((
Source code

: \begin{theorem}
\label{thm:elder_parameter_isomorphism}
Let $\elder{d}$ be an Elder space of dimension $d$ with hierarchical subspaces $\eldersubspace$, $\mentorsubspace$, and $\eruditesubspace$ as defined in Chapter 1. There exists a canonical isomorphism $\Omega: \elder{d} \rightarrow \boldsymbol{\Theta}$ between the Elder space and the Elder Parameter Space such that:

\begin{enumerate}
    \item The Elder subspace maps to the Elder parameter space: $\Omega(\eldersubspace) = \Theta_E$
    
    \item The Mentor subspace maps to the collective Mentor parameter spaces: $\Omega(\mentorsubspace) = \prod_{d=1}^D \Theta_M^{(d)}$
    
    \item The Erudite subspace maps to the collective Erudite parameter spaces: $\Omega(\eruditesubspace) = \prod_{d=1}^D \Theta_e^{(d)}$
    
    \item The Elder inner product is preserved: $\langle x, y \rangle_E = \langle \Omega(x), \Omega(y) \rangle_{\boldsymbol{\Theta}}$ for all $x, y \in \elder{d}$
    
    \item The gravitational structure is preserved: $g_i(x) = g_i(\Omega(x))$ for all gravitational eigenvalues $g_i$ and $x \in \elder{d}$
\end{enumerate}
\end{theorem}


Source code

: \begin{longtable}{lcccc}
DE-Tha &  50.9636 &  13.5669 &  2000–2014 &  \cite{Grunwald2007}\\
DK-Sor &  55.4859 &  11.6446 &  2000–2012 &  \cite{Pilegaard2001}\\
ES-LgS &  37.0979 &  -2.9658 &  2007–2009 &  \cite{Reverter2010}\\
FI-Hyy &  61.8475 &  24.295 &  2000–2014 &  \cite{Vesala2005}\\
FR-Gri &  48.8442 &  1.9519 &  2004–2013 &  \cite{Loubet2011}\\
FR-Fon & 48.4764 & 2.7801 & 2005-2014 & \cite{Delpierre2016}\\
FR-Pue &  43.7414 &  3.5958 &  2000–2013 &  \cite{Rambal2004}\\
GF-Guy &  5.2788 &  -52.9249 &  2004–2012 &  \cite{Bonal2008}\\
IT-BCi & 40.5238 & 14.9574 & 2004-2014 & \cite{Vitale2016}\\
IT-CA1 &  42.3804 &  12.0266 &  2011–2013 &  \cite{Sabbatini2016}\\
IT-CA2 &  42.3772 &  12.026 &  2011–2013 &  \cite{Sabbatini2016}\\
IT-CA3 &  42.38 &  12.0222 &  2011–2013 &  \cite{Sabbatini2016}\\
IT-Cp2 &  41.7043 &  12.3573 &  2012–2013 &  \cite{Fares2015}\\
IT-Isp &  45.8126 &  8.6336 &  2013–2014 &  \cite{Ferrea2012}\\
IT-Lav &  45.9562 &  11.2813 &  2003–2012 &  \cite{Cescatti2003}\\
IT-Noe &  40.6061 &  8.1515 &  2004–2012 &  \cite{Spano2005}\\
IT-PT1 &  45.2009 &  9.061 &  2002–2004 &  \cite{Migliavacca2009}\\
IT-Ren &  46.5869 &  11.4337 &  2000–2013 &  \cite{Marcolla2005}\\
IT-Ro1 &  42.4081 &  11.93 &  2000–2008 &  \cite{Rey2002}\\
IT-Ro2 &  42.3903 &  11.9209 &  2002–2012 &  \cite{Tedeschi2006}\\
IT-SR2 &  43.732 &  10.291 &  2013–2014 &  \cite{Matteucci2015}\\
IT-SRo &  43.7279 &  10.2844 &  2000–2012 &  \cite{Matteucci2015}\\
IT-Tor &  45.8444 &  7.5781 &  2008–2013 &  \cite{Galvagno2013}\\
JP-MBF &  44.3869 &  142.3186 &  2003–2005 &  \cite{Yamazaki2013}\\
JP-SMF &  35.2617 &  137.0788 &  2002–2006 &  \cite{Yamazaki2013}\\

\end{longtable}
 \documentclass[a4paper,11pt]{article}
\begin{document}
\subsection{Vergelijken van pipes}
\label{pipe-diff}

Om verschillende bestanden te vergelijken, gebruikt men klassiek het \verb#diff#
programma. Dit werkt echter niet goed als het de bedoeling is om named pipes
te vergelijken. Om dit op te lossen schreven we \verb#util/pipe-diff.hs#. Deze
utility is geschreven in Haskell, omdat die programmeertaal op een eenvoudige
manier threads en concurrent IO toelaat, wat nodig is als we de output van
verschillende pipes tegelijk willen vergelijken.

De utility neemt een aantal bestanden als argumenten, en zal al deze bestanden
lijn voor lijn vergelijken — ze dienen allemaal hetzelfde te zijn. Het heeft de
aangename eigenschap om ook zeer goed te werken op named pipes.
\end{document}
))
→ **Your objective**: Nothing in the records may be left out; copy them all exactly.

→ **Task result**:
Source code

: \begin{theorem}
\label{thm:elder_parameter_isomorphism}
Let $\elder{d}$ be an Elder space of dimension $d$ with hierarchical subspaces $\eldersubspace$, $\mentorsubspace$, and $\eruditesubspace$ as defined in Chapter 1. There exists a canonical isomorphism $\Omega: \elder{d} \rightarrow \boldsymbol{\Theta}$ between the Elder space and the Elder Parameter Space such that:

\begin{enumerate}
    \item The Elder subspace maps to the Elder parameter space: $\Omega(\eldersubspace) = \Theta_E$
    
    \item The Mentor subspace maps to the collective Mentor parameter spaces: $\Omega(\mentorsubspace) = \prod_{d=1}^D \Theta_M^{(d)}$
    
    \item The Erudite subspace maps to the collective Erudite parameter spaces: $\Omega(\eruditesubspace) = \prod_{d=1}^D \Theta_e^{(d)}$
    
    \item The Elder inner product is preserved: $\langle x, y \rangle_E = \langle \Omega(x), \Omega(y) \rangle_{\boldsymbol{\Theta}}$ for all $x, y \in \elder{d}$
    
    \item The gravitational structure is preserved: $g_i(x) = g_i(\Omega(x))$ for all gravitational eigenvalues $g_i$ and $x \in \elder{d}$
\end{enumerate}
\end{theorem}


Source code

: \begin{longtable}{lcccc}
DE-Tha &  50.9636 &  13.5669 &  2000–2014 &  \cite{Grunwald2007}\\
DK-Sor &  55.4859 &  11.6446 &  2000–2012 &  \cite{Pilegaard2001}\\
ES-LgS &  37.0979 &  -2.9658 &  2007–2009 &  \cite{Reverter2010}\\
FI-Hyy &  61.8475 &  24.295 &  2000–2014 &  \cite{Vesala2005}\\
FR-Gri &  48.8442 &  1.9519 &  2004–2013 &  \cite{Loubet2011}\\
FR-Fon & 48.4764 & 2.7801 & 2005-2014 & \cite{Delpierre2016}\\
FR-Pue &  43.7414 &  3.5958 &  2000–2013 &  \cite{Rambal2004}\\
GF-Guy &  5.2788 &  -52.9249 &  2004–2012 &  \cite{Bonal2008}\\
IT-BCi & 40.5238 & 14.9574 & 2004-2014 & \cite{Vitale2016}\\
IT-CA1 &  42.3804 &  12.0266 &  2011–2013 &  \cite{Sabbatini2016}\\
IT-CA2 &  42.3772 &  12.026 &  2011–2013 &  \cite{Sabbatini2016}\\
IT-CA3 &  42.38 &  12.0222 &  2011–2013 &  \cite{Sabbatini2016}\\
IT-Cp2 &  41.7043 &  12.3573 &  2012–2013 &  \cite{Fares2015}\\
IT-Isp &  45.8126 &  8.6336 &  2013–2014 &  \cite{Ferrea2012}\\
IT-Lav &  45.9562 &  11.2813 &  2003–2012 &  \cite{Cescatti2003}\\
IT-Noe &  40.6061 &  8.1515 &  2004–2012 &  \cite{Spano2005}\\
IT-PT1 &  45.2009 &  9.061 &  2002–2004 &  \cite{Migliavacca2009}\\
IT-Ren &  46.5869 &  11.4337 &  2000–2013 &  \cite{Marcolla2005}\\
IT-Ro1 &  42.4081 &  11.93 &  2000–2008 &  \cite{Rey2002}\\
IT-Ro2 &  42.3903 &  11.9209 &  2002–2012 &  \cite{Tedeschi2006}\\
IT-SR2 &  43.732 &  10.291 &  2013–2014 &  \cite{Matteucci2015}\\
IT-SRo &  43.7279 &  10.2844 &  2000–2012 &  \cite{Matteucci2015}\\
IT-Tor &  45.8444 &  7.5781 &  2008–2013 &  \cite{Galvagno2013}\\
JP-MBF &  44.3869 &  142.3186 &  2003–2005 &  \cite{Yamazaki2013}\\
JP-SMF &  35.2617 &  137.0788 &  2002–2006 &  \cite{Yamazaki2013}\\

\end{longtable}
 \documentclass[a4paper,11pt]{article}
\begin{document}
\subsection{Vergelijken van pipes}
\label{pipe-diff}

Om verschillende bestanden te vergelijken, gebruikt men klassiek het \verb#diff#
programma. Dit werkt echter niet goed als het de bedoeling is om named pipes
te vergelijken. Om dit op te lossen schreven we \verb#util/pipe-diff.hs#. Deze
utility is geschreven in Haskell, omdat die programmeertaal op een eenvoudige
manier threads en concurrent IO toelaat, wat nodig is als we de output van
verschillende pipes tegelijk willen vergelijken.

De utility neemt een aantal bestanden als argumenten, en zal al deze bestanden
lijn voor lijn vergelijken — ze dienen allemaal hetzelfde te zijn. Het heeft de
aangename eigenschap om ook zeer goed te werken op named pipes.
\end{document}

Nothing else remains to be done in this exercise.